Stored data entries
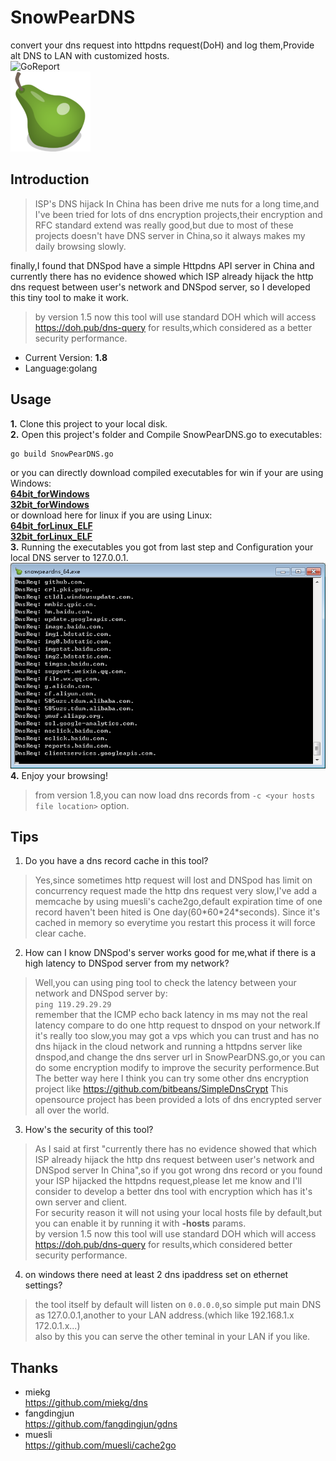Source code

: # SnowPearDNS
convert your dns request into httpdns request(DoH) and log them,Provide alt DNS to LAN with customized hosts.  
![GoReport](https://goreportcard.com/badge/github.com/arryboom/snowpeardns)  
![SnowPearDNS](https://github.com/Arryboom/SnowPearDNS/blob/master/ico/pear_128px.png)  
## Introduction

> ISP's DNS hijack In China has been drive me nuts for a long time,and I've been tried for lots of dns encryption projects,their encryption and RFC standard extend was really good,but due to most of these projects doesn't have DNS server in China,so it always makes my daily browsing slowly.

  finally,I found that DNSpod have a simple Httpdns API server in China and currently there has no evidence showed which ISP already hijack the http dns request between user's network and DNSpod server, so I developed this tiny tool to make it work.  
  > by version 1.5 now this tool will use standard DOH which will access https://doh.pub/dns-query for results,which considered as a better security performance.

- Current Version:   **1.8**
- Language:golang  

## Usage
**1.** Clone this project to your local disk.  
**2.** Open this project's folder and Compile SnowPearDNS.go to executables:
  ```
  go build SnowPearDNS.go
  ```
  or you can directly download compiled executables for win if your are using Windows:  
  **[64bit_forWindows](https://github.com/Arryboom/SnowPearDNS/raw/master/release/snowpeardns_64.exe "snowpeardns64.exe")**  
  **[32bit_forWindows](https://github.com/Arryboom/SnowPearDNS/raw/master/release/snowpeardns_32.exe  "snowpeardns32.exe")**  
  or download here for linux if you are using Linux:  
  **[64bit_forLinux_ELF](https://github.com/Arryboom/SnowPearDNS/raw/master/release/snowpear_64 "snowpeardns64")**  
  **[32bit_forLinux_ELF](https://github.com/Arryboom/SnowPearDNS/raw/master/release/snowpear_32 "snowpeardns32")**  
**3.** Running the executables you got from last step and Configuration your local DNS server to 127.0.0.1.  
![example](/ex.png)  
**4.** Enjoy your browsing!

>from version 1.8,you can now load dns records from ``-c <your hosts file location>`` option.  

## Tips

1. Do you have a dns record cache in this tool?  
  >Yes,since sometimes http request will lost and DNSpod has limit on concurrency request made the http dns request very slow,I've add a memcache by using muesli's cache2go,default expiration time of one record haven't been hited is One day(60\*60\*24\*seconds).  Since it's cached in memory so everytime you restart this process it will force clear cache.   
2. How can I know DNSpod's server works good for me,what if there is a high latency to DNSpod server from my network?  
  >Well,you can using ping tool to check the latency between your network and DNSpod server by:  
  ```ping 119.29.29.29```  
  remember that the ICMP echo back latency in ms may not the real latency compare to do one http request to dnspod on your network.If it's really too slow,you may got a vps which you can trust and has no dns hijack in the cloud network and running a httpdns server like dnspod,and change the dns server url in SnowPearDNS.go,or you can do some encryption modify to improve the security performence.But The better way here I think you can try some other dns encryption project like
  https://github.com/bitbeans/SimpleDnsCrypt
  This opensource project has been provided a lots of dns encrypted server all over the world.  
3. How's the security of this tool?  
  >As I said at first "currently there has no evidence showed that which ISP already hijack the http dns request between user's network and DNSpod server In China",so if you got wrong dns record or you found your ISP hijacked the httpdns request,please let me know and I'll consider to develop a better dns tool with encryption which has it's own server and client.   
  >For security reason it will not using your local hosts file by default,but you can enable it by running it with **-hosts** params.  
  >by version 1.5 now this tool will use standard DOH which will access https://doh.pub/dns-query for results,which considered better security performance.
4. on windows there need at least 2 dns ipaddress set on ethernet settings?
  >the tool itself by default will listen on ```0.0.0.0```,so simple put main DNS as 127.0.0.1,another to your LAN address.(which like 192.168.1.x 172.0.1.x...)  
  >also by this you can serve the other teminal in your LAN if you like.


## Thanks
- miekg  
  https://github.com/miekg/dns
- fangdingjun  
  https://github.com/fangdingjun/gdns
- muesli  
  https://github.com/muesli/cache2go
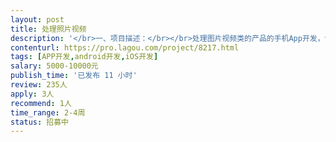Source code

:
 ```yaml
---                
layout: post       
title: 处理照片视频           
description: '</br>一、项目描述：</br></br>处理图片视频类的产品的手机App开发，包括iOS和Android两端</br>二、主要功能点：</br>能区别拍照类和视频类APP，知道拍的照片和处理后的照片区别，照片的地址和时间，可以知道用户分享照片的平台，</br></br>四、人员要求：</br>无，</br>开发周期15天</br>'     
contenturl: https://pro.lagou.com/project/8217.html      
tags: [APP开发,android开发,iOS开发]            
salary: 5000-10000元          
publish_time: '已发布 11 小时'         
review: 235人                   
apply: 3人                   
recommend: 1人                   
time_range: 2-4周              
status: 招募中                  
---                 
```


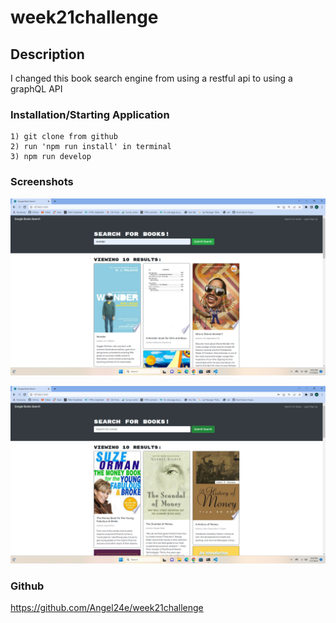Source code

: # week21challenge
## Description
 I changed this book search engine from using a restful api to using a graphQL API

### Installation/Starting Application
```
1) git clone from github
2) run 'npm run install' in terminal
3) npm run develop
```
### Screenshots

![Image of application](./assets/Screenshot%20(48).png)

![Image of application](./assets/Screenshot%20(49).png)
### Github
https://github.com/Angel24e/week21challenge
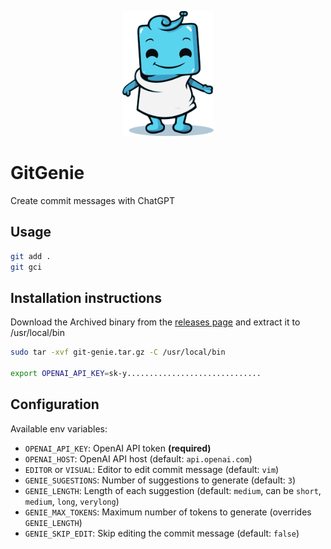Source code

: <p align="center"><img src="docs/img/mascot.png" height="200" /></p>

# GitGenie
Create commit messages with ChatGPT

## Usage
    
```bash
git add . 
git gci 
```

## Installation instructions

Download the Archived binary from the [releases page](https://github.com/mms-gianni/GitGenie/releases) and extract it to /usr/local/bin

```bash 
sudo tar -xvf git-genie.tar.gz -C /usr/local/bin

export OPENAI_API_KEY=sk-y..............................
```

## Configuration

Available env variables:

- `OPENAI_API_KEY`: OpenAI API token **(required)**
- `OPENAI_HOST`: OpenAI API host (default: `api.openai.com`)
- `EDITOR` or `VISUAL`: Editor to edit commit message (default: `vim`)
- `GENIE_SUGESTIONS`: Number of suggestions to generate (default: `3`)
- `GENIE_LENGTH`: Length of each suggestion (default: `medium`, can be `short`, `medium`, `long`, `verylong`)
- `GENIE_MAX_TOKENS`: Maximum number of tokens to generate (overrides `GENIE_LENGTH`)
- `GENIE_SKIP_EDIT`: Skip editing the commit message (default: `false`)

Directions for this task: How many lines above include the word "browsing"? Answer with the number alone.

Output of the task: 2